In-Your-Face Post-It Notes
Sometimes it’s as simple as putting on… I love post-it notes, friends. I love post-it notes. Make sure you put post-it notes on your list of items to grab this season because you can use post-it notes in really impactful ways as daily reminders.
I have found that when I, and I recommend to patients when they write the goal, or the activity, or the tasks that they have on their resolution list, that if they post it on the mirror where they brush their teeth in the morning and the evening. They post it in their car – dashboard’s really impactful. They also put it on their computer and laptop or whatever workspace they have. That becomes really great because you’re constantly looking at that when you’re brushing your teeth, you can now go into a meditative, kind of goal-focused state, where you’re focused on, “Okay, what’s my why? I’m doing this for X, Y, and Z. I need to do X, Y, and Z.” It’s on your mind first thing you when you wake up. It’s on your mind the last thing on your mind before you go to bed. That really helps incorporate that focus. Post-its are great to use.

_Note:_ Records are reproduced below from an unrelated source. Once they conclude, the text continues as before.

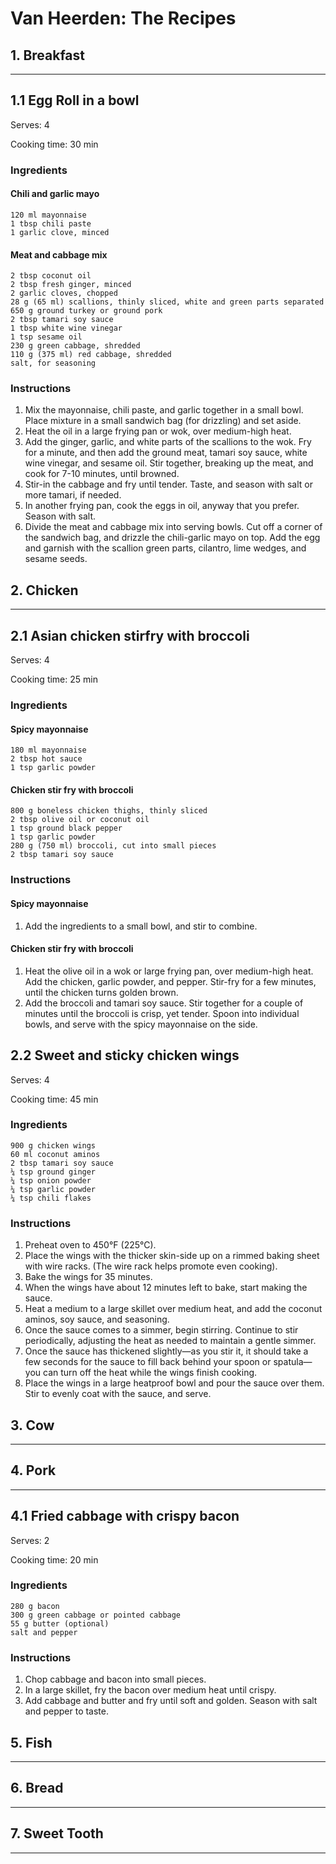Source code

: # Van Heerden: The Recipes

## 1. Breakfast

**********************************************************

## 1.1 Egg Roll in a bowl

Serves: 4

Cooking time: 30 min

### Ingredients

#### **Chili and garlic mayo**

    120 ml mayonnaise
    1 tbsp chili paste
    1 garlic clove, minced

#### **Meat and cabbage mix**

    2 tbsp coconut oil
    2 tbsp fresh ginger, minced
    2 garlic cloves, chopped
    28 g (65 ml) scallions, thinly sliced, white and green parts separated
    650 g ground turkey or ground pork
    2 tbsp tamari soy sauce
    1 tbsp white wine vinegar
    1 tsp sesame oil
    230 g green cabbage, shredded
    110 g (375 ml) red cabbage, shredded
    salt, for seasoning

### Instructions

1. Mix the mayonnaise, chili paste, and garlic together in a small bowl. Place mixture in a small sandwich bag (for drizzling) and set aside.
2. Heat the oil in a large frying pan or wok, over medium-high heat.
3. Add the ginger, garlic, and white parts of the scallions to the wok. Fry for a minute, and then add the ground meat, tamari soy sauce, white wine vinegar, and sesame oil. Stir together, breaking up the meat, and cook for 7-10 minutes, until browned.
4. Stir-in the cabbage and fry until tender. Taste, and season with salt or more tamari, if needed.
5. In another frying pan, cook the eggs in oil, anyway that you prefer. Season with salt.
6. Divide the meat and cabbage mix into serving bowls. Cut off a corner of the sandwich bag, and drizzle the chili-garlic mayo on top. Add the egg and garnish with the scallion green parts, cilantro, lime wedges, and sesame seeds.

## 2. Chicken

**********************************************************

## 2.1 Asian chicken stirfry with broccoli

Serves: 4

Cooking time: 25 min

### Ingredients

#### **Spicy mayonnaise**

    180 ml mayonnaise
    2 tbsp hot sauce
    1 tsp garlic powder

#### **Chicken stir fry with broccoli**

    800 g boneless chicken thighs, thinly sliced
    2 tbsp olive oil or coconut oil
    1 tsp ground black pepper    
    1 tsp garlic powder
    280 g (750 ml) broccoli, cut into small pieces    
    2 tbsp tamari soy sauce

### Instructions

#### **Spicy mayonnaise**

1. Add the ingredients to a small bowl, and stir to combine.

#### **Chicken stir fry with broccoli**

1. Heat the olive oil in a wok or large frying pan, over medium-high heat. Add the chicken, garlic powder, and pepper. Stir-fry for a few minutes, until the chicken turns golden brown.
2. Add the broccoli and tamari soy sauce. Stir together for a couple of minutes until the broccoli is crisp, yet tender. Spoon into individual bowls, and serve with the spicy mayonnaise on the side.

## 2.2 Sweet and sticky chicken wings

Serves: 4

Cooking time: 45 min

### Ingredients

    900 g chicken wings
    60 ml coconut aminos
    2 tbsp tamari soy sauce
    ¼ tsp ground ginger
    ¼ tsp onion powder
    ¼ tsp garlic powder
    ¼ tsp chili flakes

### Instructions

1. Preheat oven to 450°F (225°C).
2. Place the wings with the thicker skin-side up on a rimmed baking sheet with wire racks. (The wire rack helps promote even cooking).
3. Bake the wings for 35 minutes.
4. When the wings have about 12 minutes left to bake, start making the sauce.
5. Heat a medium to a large skillet over medium heat, and add the coconut aminos, soy sauce, and seasoning.
6. Once the sauce comes to a simmer, begin stirring. Continue to stir periodically, adjusting the heat as needed to maintain a gentle simmer.
7. Once the sauce has thickened slightly—as you stir it, it should take a few seconds for the sauce to fill back behind your spoon or spatula—you can turn off the heat while the wings finish cooking.
8. Place the wings in a large heatproof bowl and pour the sauce over them. Stir to evenly coat with the sauce, and serve.

## 3. Cow

**********************************************************

## 4. Pork

**********************************************************

## 4.1 Fried cabbage with crispy bacon

Serves: 2

Cooking time: 20 min

### Ingredients

    280 g bacon
    300 g green cabbage or pointed cabbage
    55 g butter (optional)
    salt and pepper

### Instructions

1. Chop cabbage and bacon into small pieces.
2. In a large skillet, fry the bacon over medium heat until crispy.
3. Add cabbage and butter and fry until soft and golden. Season with salt and pepper to taste.

## 5. Fish

**********************************************************

## 6. Bread

**********************************************************

## 7. Sweet Tooth

**********************************************************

Use Phone Apps, Vision Boards, and Journaling
Phone apps are great. I’ve detailed that as well, some information for you guys, as well as vision boards. Use the vision boards. You can post those at work and actually we used to do this when I was in the corporate world, before I got into natural medicine. We would, as a company, we would have each individual create vision boards. We had a very metaphysical group vice president. We would do these like group effort vision boards. We’d have individual vision boards and then we’d present to our team and then we’d have an overall group vision board. I tell you what, we were highly successful when we were doing that. Also, consider journaling. Journaling can be very impactful. I love the five-minute daily journal that tends to be gratitude-oriented, but it also allows you to notate the goals that you achieved and tasks that you did to achieve those goals.

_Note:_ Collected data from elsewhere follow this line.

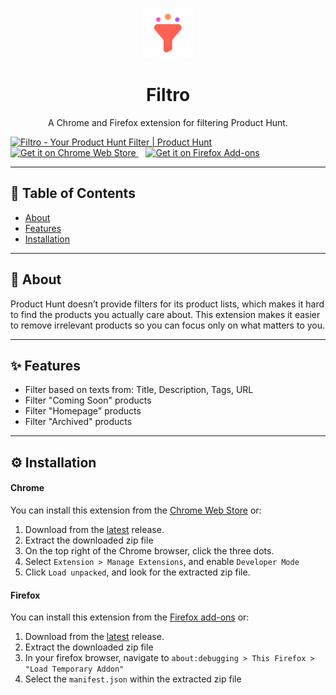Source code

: <p align="center">
  <img src="./public/icon-128.png" alt="Project Logo" width="80"/>
</p>

<h1 align="center">Filtro</h1>

<p align="center">
  A Chrome and Firefox extension for filtering Product Hunt.
</p>

<a href="https://www.producthunt.com/products/filtro?embed=true&utm_source=badge-featured&utm_medium=badge&utm_source=badge-filtro" target="_blank"><img src="https://api.producthunt.com/widgets/embed-image/v1/featured.svg?post_id=1006545&theme=light&t=1755524303781" alt="Filtro - Your&#0032;Product&#0032;Hunt&#0032;Filter | Product Hunt" style="width: 250px; height: 54px;" width="250" height="54" /></a>
&nbsp;&nbsp;
<a href="https://chromewebstore.google.com/detail/lolkfifhhidofpnnkjjeedgcgblklfbj/" target="_blank">
<img src="https://developer.chrome.com/static/docs/webstore/branding/image/HRs9MPufa1J1h5glNhut.png"
       alt="Get it on Chrome Web Store"
       style="height: 58px;" />
</a>
&nbsp;&nbsp;
<a href="https://addons.mozilla.org/en-US/firefox/addon/filtro/" target="_blank">
<img src="https://blog.mozilla.org/addons/files/2015/11/get-the-addon.png" 
       alt="Get it on Firefox Add-ons" 
       style="height: 58px;" />
</a>

---

## 📖 Table of Contents

- [About](#-about)
- [Features](#-features)
- [Installation](#-installation)

---

## 📌 About

Product Hunt doesn’t provide filters for its product lists, which makes it hard to find the products you actually care about. This extension makes it easier to remove irrelevant products so you can focus only on what matters to you.

---

## ✨ Features

- Filter based on texts from: Title, Description, Tags, URL
- Filter "Coming Soon" products
- Filter "Homepage" products
- Filter "Archived" products

---

## ⚙️ Installation

#### Chrome

You can install this extension from the [Chrome Web Store](https://chromewebstore.google.com/detail/lolkfifhhidofpnnkjjeedgcgblklfbj/) or:

1. Download from the [latest](https://github.com/AlecBlance/Filtro/releases) release.
2. Extract the downloaded zip file
3. On the top right of the Chrome browser, click the three dots.
4. Select `Extension > Manage Extensions`, and enable `Developer Mode`
5. Click `Load unpacked`, and look for the extracted zip file.

#### Firefox

You can install this extension from the [Firefox add-ons](https://addons.mozilla.org/en-US/firefox/addon/filtro/) or:

1. Download from the [latest](https://github.com/AlecBlance/Filtro/releases) release.
2. Extract the downloaded zip file
3. In your firefox browser, navigate to `about:debugging > This Firefox > "Load Temporary Addon"`
4. Select the `manifest.json` within the extracted zip file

Set Realistic Expectations for Yourself
Five, last and final, is set realistic expectations for yourself. This becomes really impactful when we are looking at some of these big lifestyle changes. If you have never worked out or you haven’t trained for a marathon before, or whatever that goal might be, and it’s new, I want you to make sure you give yourself daily grace. It’s okay if you didn’t hit X, Y, and Z reps. It’s okay if you didn’t achieve all of the micronutrient density, or you skipped a keto day or whatever it might be. Patience with your body is going to be really critical in helping you achieve that goal. Our body time, especially in the health and fitness world, our body time does not operate on human time. Our body time is a lot slower. It takes months sometimes to realize some of these changes. Sometimes you just have to have faith that your body will achieve those goals. You might not see it. Kind of put aside the whole instant gratification and needing to see inches and the scale moving and really focus in on giving your body the grace and space to achieve these goals.

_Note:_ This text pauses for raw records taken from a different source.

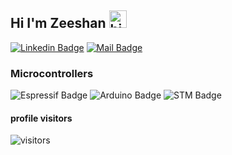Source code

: ## Hi I'm Zeeshan <img src="https://user-images.githubusercontent.com/1303154/88677602-1635ba80-d120-11ea-84d8-d263ba5fc3c0.gif" width="28px" alt="hi">



[![Linkedin Badge](https://img.shields.io/badge/-Zeeshan-0e76a8?style=flat&labelColor=0e76a8&logo=linkedin&logoColor=white)](https://www.linkedin.com/in/zeeshan-wsnr/)  [![Mail Badge](https://img.shields.io/badge/-zeeshanttps-c0392b?style=flat&labelColor=c0392b&logo=gmail&logoColor=white)](mailto:zeeshanttps@gmail.com)

<!-- TODO: Add last video link -->

  

### Microcontrollers

<!-- TODO: Make technologies links takes you to repositories -->

![Espressif Badge](https://img.shields.io/badge/Espressif-ESP32/ESP8266-red) ![Arduino Badge](https://img.shields.io/badge/Arduino-nano/UNO-brightgreen) ![STM Badge](https://img.shields.io/badge/STMicroelectronics-STM32-blue)


#### profile visitors
![visitors](https://visitor-badge.glitch.me/badge?page_id=zeeshan0309)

Resolution setting, goal-setting, is a process. It’s daily and it needs to be, again it’s sizable and achievable. It’s a behavioral change and behavioral changes do not happen overnight. It’s a process, and it will be a process that you encounter for the rest of your life. Especially if you are adding 80% greens and whole fresh food, or making a change in addressing heart disease, or trying to really support your body and your muscle mass so you reverse osteopenia or osteoporosis, or achieve a big goal, either financial or personal, just know slow and steady wins the race. Have faith in your body and give yourself grace.
Those are my five tips. I’m so excited to celebrate the new year with you. I know you are going to do it. Have faith in yourself. You deserve all the success in the world.